Stored data

###

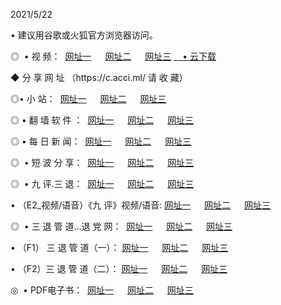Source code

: <p>2021/5/22
<p>• 建议用谷歌或火狐官方浏览器访问。
<p>◎  • 视 频： 
<a href="http://hba.shirokuriwaki.com/" target="_blank">网址一</a> 　 
<a href="http://hde.shirokuriwaki.com/" target="_blank">网址二</a> 　 
<a href="http://hde.shirokuriwaki.com/b.html" target="_blank">网址三</a>
<a href="https://yadi.sk/d/d0sUeAOpal3njw" target="_blank">　• 云下载 </a></p>
<p>◆ 分 享 网 址 <a href="http://hzx.shirokuriwaki.com/a.html"></a>（https://c.acci.ml/ 请 收 藏） </p>

<p>◎•  小 站：  
<a href="http://hba.shirokuriwaki.com/f.html" target="_blank">网址一</a> 　 
<a href="http://hde.shirokuriwaki.com/h.html" target="_blank">网址二</a> 　 
<a href="http://hzx.shirokuriwaki.com/k/" target="_blank">网址三</a></p><p>

<p>◎  • 翻 墙 软 件 ：  
<a href="http://hba.shirokuriwaki.com/ff/" target="_blank">网址一</a> 　 
<a href="http://hde.shirokuriwaki.com/s/read/a1_nd.html" target="_blank">网址二</a> 　 
<a href="http://hzx.shirokuriwaki.com/ff/index.html" target="_blank">网址三</a></p>
<p>◎  • 每 日 新 闻：  
<a href="http://hba.shirokuriwaki.com/day/" target="_blank">网址一</a> 　 
<a href="http://hde.shirokuriwaki.com/day/" target="_blank">网址二</a> 　 
<a href="http://hzx.shirokuriwaki.com/day/index.html" target="_blank">网址三</a></p>
<p>◎   • 短 波 分 享：  
<a href="http://hba.shirokuriwaki.com/h/" target="_blank">网址一</a> 　 
<a href="http://hde.shirokuriwaki.com/h/" target="_blank">网址二</a> 　 
<a href="http://hzx.shirokuriwaki.com/h/index.html" target="_blank">网址三</a></p>
<p>◎   • 九 评.三 退：  
<a href="http://hba.shirokuriwaki.com/t/" target="_blank">网址一</a> 　 
<a href="http://hde.shirokuriwaki.com/v2/index.html" target="_blank">网址二</a> 　 
<a href="http://hzx.shirokuriwaki.com/tt/index.html" target="_blank">网址三</a> 　</p>
<p>  • （E2_视频/语音）《九 评》视频/语音: 
<a href="http://hba.shirokuriwaki.com/7738.html" target="_blank">网址一</a> 　 
<a href="http://hde.shirokuriwaki.com/7614.html" target="_blank">网址二</a> 　 
<a href="http://hzx.shirokuriwaki.com/7633.html" target="_blank">网址三</a></p>
<p>◎   • 三 退 管 道...退 党 网：  
<a href="http://hba.shirokuriwaki.com/go/td1.html" target="_blank">网址一</a> 　 
<a href="http://hde.shirokuriwaki.com/go/td2.html" target="_blank">网址二</a> 　 
<a href="http://hzx.shirokuriwaki.com/go/td3.html" target="_blank">网址三</a></p>
<p>  • （F1） 三 退 管 道（一）： 
<a href="http://hba.shirokuriwaki.com/dd/" target="_blank">网址一</a> 　 
<a href="http://hde.shirokuriwaki.com/s/read/a1_tdx.html" target="_blank">网址二</a> 　 
<a href="http://hzx.shirokuriwaki.com/dd/" target="_blank">网址三</a></p>
<p>  • （F2）三 退 管 道（二）： 
<a href="http://hde.shirokuriwaki.com/d/" target="_blank">网址一</a> 　 
<a href="http://hba.shirokuriwaki.com/d/index.html" target="_blank">网址二</a> 　 
<a href="http://hzx.shirokuriwaki.com/d/" target="_blank">网址三</a></p>
<p>◎   • PDF电子书：  
<a href="http://hba.shirokuriwaki.com/p/" target="_blank">网址一</a> 　 
<a href="http://hde.shirokuriwaki.com/p/index.html" target="_blank">网址二</a> 　 
<a href="http://hzx.shirokuriwaki.com/p/" target="_blank">网址三</a></p>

###

PROBLEM REQUIREMENTS: Go through the entries and filter for lines holding the word "read"; copy each match.

SOLUTION TO THE PROBLEM:
<a href="http://hde.shirokuriwaki.com/s/read/a1_nd.html" target="_blank">网址二</a> 　 
<a href="http://hde.shirokuriwaki.com/s/read/a1_tdx.html" target="_blank">网址二</a> 　 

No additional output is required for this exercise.